Deductive (or analytical) learning:
• Going from known general f to a new f0 that is logically entailed • Based on prior knowledge (“data+knowledge”)
• Resemble more human learning

Feedback
Unsupervised learning:
Agent learns patterns in data even though no feedback is given, e.g. via clustering

Reinforcement learning:
Agent gets reward or punishment at the end, but is not told which particular action led to the result

Supervised learning:
Agent receives learning examples and is explicitly told what the correct answer is for each case

Mixed modes, e.g. semi-supervised learning: Correct answers for some but not all examples

Question 6

Q

Learning decision trees

Answer

A

Learning decision trees
A decision situation can be described by:
• A number of attributes, each with a set of possible values
• A decision which may be Boolean (yes/no) or multivalued

A decision tree is a tree structure where:

Each internal node represents a test of the value of an attribute, with one branch for each possible attribute value
Each leaf node represents the value of the decision if that node is reached

Decision tree learning is one of simplest and most successful forms of machine learning. An example of inductive and supervised learning

Question 7

Q

Expressiveness of decision trees

Answer

A

The tree is equivalent to a conjunction of implications
∀r Patrons(r,FULL) ^ WaitEstimate(r, 10-30) ^ Hungry(r,No) => WillWait(r)

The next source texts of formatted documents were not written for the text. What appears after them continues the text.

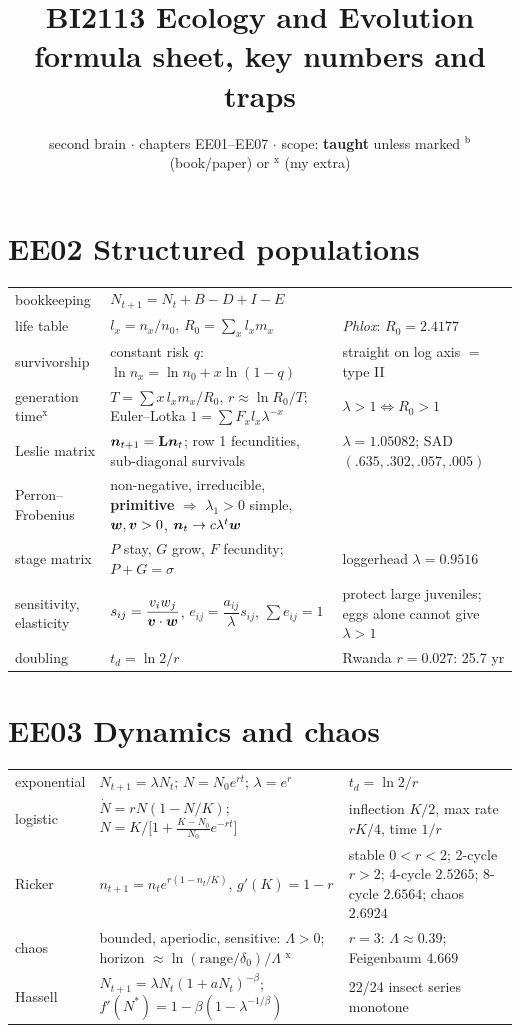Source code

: \documentclass[9pt]{article}
\title{BI2113 Ecology and Evolution\\\large formula sheet, key numbers and traps}
\author{second brain $\cdot$ chapters EE01--EE07 $\cdot$ scope: \textbf{taught} unless marked $^{\text{b}}$ (book/paper) or $^{\text{x}}$ (my extra)}
\date{}
\begin{document}
\maketitle
\vspace{-2.2em}

\section*{EE02 Structured populations}
\begin{tabular}{@{}p{2.6cm}p{8.2cm}p{6.6cm}@{}}
\toprule
bookkeeping & $N_{t+1}=N_t+B-D+I-E$ & \\
life table & $l_x=n_x/n_0$, \quad $R_0=\sum_x l_xm_x$ & \emph{Phlox}: $R_0=2.4177$\\
survivorship & constant risk $q$: $\ln n_x=\ln n_0+x\ln(1-q)$ & straight on log axis $=$ type II\\
generation time$^{\text{x}}$ & $T=\sum x\,l_xm_x/R_0$, \quad $r\approx\ln R_0/T$; Euler--Lotka $1=\sum F_xl_x\lambda^{-x}$ & $\lambda>1\iff R_0>1$\\
Leslie matrix & $\bm{n}_{t+1}=\mathbf L\bm{n}_t$; row 1 fecundities, sub-diagonal survivals & $\lambda=1.05082$; SAD $(.635,.302,.057,.005)$\\
Perron--Frobenius & non-negative, irreducible, \textbf{primitive} $\Rightarrow$ $\lambda_1>0$ simple, $\bm{w},\bm{v}>0$, $\bm{n}_t\to c\lambda^t\bm{w}$ & \\
stage matrix & $P$ stay, $G$ grow, $F$ fecundity; $P+G=\sigma$ & loggerhead $\lambda=0.9516$\\
sensitivity, elasticity & $s_{ij}=\dfrac{v_iw_j}{\bm{v}\cdot\bm{w}}$, \quad $e_{ij}=\dfrac{a_{ij}}{\lambda}s_{ij}$, \quad $\sum e_{ij}=1$ & protect large juveniles; eggs alone cannot give $\lambda>1$\\
doubling & $t_d=\ln 2/r$ & Rwanda $r=0.027$: 25.7 yr\\
\bottomrule
\end{tabular}

\section*{EE03 Dynamics and chaos}
\begin{tabular}{@{}p{2.6cm}p{8.2cm}p{6.6cm}@{}}
\toprule
exponential & $N_{t+1}=\lambda N_t$; \quad $N=N_0e^{rt}$; \quad $\lambda=e^r$ & $t_d=\ln2/r$\\
logistic & $\dot N=rN(1-N/K)$; \quad $N=K\big/\big[1+\tfrac{K-N_0}{N_0}e^{-rt}\big]$ & inflection $K/2$, max rate $rK/4$, time $1/r$\\
Ricker & $n_{t+1}=n_te^{r(1-n_t/K)}$, \quad $g'(K)=1-r$ & stable $0<r<2$; 2-cycle $r>2$; 4-cycle $2.5265$; 8-cycle $2.6564$; chaos $2.6924$\\
chaos & bounded, aperiodic, sensitive: $\Lambda>0$; horizon $\approx\ln(\text{range}/\delta_0)/\Lambda$ $^{\text{x}}$ & $r=3$: $\Lambda\approx0.39$; Feigenbaum $4.669$\\
Hassell & $N_{t+1}=\lambda N_t(1+aN_t)^{-\beta}$; \quad $f'(N^*)=1-\beta(1-\lambda^{-1/\beta})$ & 22/24 insect series monotone\\
\bottomrule
\end{tabular}
\end{document}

Cannot represent tests on two or more objects, restricted to testing attributes of one object. Fully expressive as propositional language, e.g. any Boolean function can be written as a decision tree. For some functions, exponentially large decision trees are required. E.g. decision trees are good for some functions and bad for others.

Question 8

Q

Inducing decision trees from examples

Answer

A

Terminology:
• Example - Specific values for all attributes, plus goal predicate
• Classification - Value of goal predicate of the example
• Positive/negative example - Goal predicate is true/false
• Training set - Complete set of examples

The task of inducing a decision tree from a training set is to find the simplest tree that agrees with the examples. The resulting tree should be more compact and general than the training set itself.

Question 9

Q

Decision trees: Induction algorithm

Answer

A

General idea
Test the most important attribute first, i.e. the one that makes the most difference to the classification.

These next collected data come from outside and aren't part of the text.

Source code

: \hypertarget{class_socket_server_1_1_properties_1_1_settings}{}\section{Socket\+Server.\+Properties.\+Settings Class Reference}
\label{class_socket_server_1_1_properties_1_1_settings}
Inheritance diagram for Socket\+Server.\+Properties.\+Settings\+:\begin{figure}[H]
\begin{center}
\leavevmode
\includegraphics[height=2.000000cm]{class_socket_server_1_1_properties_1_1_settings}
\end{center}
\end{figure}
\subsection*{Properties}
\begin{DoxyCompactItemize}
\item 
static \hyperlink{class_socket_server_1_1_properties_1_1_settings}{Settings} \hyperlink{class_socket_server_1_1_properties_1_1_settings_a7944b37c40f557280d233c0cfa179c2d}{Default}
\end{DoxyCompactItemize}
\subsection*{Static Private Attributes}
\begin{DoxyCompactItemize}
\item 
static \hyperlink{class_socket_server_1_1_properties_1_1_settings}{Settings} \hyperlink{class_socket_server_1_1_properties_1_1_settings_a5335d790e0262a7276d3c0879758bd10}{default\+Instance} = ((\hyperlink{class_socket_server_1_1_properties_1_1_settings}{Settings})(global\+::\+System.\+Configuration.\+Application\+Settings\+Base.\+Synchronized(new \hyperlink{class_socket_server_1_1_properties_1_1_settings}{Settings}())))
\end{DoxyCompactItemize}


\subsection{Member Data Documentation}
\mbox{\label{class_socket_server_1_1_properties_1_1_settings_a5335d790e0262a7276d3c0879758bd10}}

Example: Patrons? is a good choice for the first attribute, because it allows early decisions. Apply same principle recursively.

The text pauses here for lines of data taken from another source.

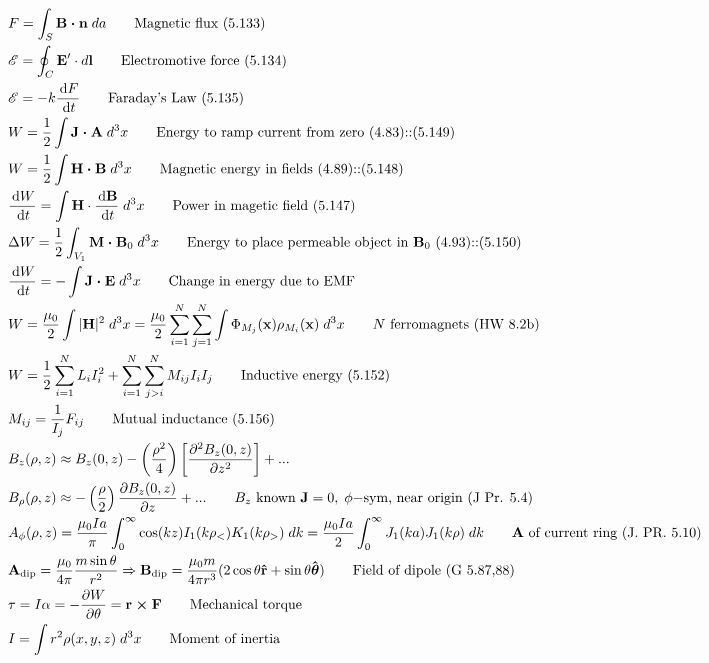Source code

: \documentclass[10pt]{article}
\newcommand{\rhat}{\boldsymbol{\hat{\textbf{r}}}}
\newcommand{\thetahat}{\boldsymbol{\hat{\textbf{$\theta$}}}}
\newcommand{\ve}[1]{\boldsymbol{\mathbf{#1}}}
\newcommand{\vect}[1]{\boldsymbol{\mathbf{#1}}}
\newcommand{\dd}{\, \mathrm{d}}
\newcommand{\tder}[2]{\frac{\dd #1}{\dd #2}}
\newcommand{\pder}[2]{\frac{\partial #1}{\partial #2}}
\newcommand{\dpder}[2]{\frac{\partial^2 #1}{\partial #2^2}}
\begin{document}
\begin{multicols}{2}
\begin{align*}
		& F = \int_S \vect{B \cdot n} \; da \tag*{Magnetic flux (5.133)} \\
		& \mathscr{E} = \oint_C \vect{E}' \cdot d \vect{l} \tag*{Electromotive force (5.134)} \\
		& \mathscr{E} = -k \tder{F}{t} \tag*{Faraday's Law (5.135)} \\
		& W = \frac{1}{2} \int \vect{J \cdot A} \; d^3 x  \tag*{Energy to ramp current from zero (4.83)::(5.149)} \\
		& W = \frac{1}{2} \int \vect{H \cdot B} \; d^3 x \tag*{Magnetic energy in fields (4.89)::(5.148)} \\
		& \tder{W}{t} = \int \ve{H} \cdot \tder{\ve{B}}{t} \; d^3 x \tag*{Power in magetic field (5.147)} \\
		& \Delta W = \frac{1}{2} \int_{V_1} \vect{M \cdot B}_0 \; d^3 x \tag*{Energy to place permeable object in $\ve{B}_0$ (4.93)::(5.150)} \\
		& \tder{W}{t} = - \int \ve{J \cdot E} \; d^3 x \tag*{Change in energy due to EMF} \\
		& W = \frac{\mu_0}{2} \int |\ve{H}|^2 \; d^3 x = \frac{\mu_0}{2} \sum_{i=1}^{N} \sum_{j=1}^{N} \int \Phi_{M_j}(\ve{x}) \rho_{M_i}(\ve{x}) \; d^3 x \tag*{$N$ ferromagnets (HW 8.2b)} \\
		& W = \frac{1}{2} \sum_{i=1}^N L_i I_i^2 + \sum_{i=1}^N \sum_{j>i}^N M_{ij} I_i I_j \tag*{Inductive energy (5.152)} \\
		& M_{ij} = \frac{1}{I_j} F_{ij} \tag*{Mutual inductance (5.156)} \\
		& B_z(\rho, z) \approx B_z(0,z) - \left( \frac{\rho^2}{4} \right) \left[ \dpder{B_z(0,z)}{z} \right] + ... \\
		& B_\rho (\rho, z) \approx - \left( \frac{\rho}{2} \right) \pder{B_z(0,z)}{z} + ... \tag*{$B_z$ known $\ve{J} = 0, \; \phi-$sym, near origin (J Pr. 5.4)} \\
		& A_\phi(\rho,z) = \frac{\mu_0 I a}{\pi} \int_0^\infty \cos(kz) I_1 (k \rho_<) K_1(k \rho_>) \; dk = \frac{\mu_0 I a}{2} \int_0^\infty J_1 (ka) J_1 (k \rho) \; dk \tag*{$\ve{A}$ of current ring (J. PR. 5.10)} \\
		&\ve{A}_{\text{dip}} = \frac{\mu_0}{4 \pi} \frac{m \sin \theta}{r^2} \Rightarrow \ve{B}_{\text{dip}} = \frac{\mu_0 m}{4 \pi r^3}(2 \cos \theta \rhat + \sin \theta \thetahat) \tag*{Field of dipole (G 5.87,88)} \\
		& \tau = I \alpha = - \pder{W}{\theta} = \vect{r \times F} \tag*{Mechanical torque}\\
		& I = \int r^2 \rho(x,y,z) \; d^3 x \tag*{Moment of inertia} \\ 

\end{align*}
\end{multicols}
\end{document}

Recursive step of induction algorithm
The attribute test splits the tree into smaller decision trees, with fewer examples and one attribute less. Four cases to consider for the smaller trees:
• If some positive and some negative examples, choose best attribute to split them
• If examples are all positive (negative), answer Yes (No)
• If no examples left, return a default value (no example observed for this case)
• If no attributes left, but both positive and negative examples: Problem! (same description, different classifications - noise)

[Image: The induced tree is simpler than the original “manual” tree. It captures some regularities that the original creator was unaware of.]

Question 10

Q

Broaden applicability of decision trees

Answer

A

Broaden applicability of decision trees

Missing data: How to handle training samples with partially missing attribute values

Multi/many-valued attributes: How to treat attributes with many possible values

Continuous or integer-valued input attributes: How to branch the decision tree when attribute has a continuous value range

Continuous-valued output attributes: Requires regression tree rather than a decision tree, i.e. output value is a linear function of input variables rather than a point value

Question 11

Q

Assessing learning performance

Answer

A

Collect large set of examples. Divide into two disjoint sets, training set and test set. Use learning algorithm on training set to generate hypothesis h. Measure percentage of examples in test set that are correctly classified by h. Repeat steps above for differently sized training sets.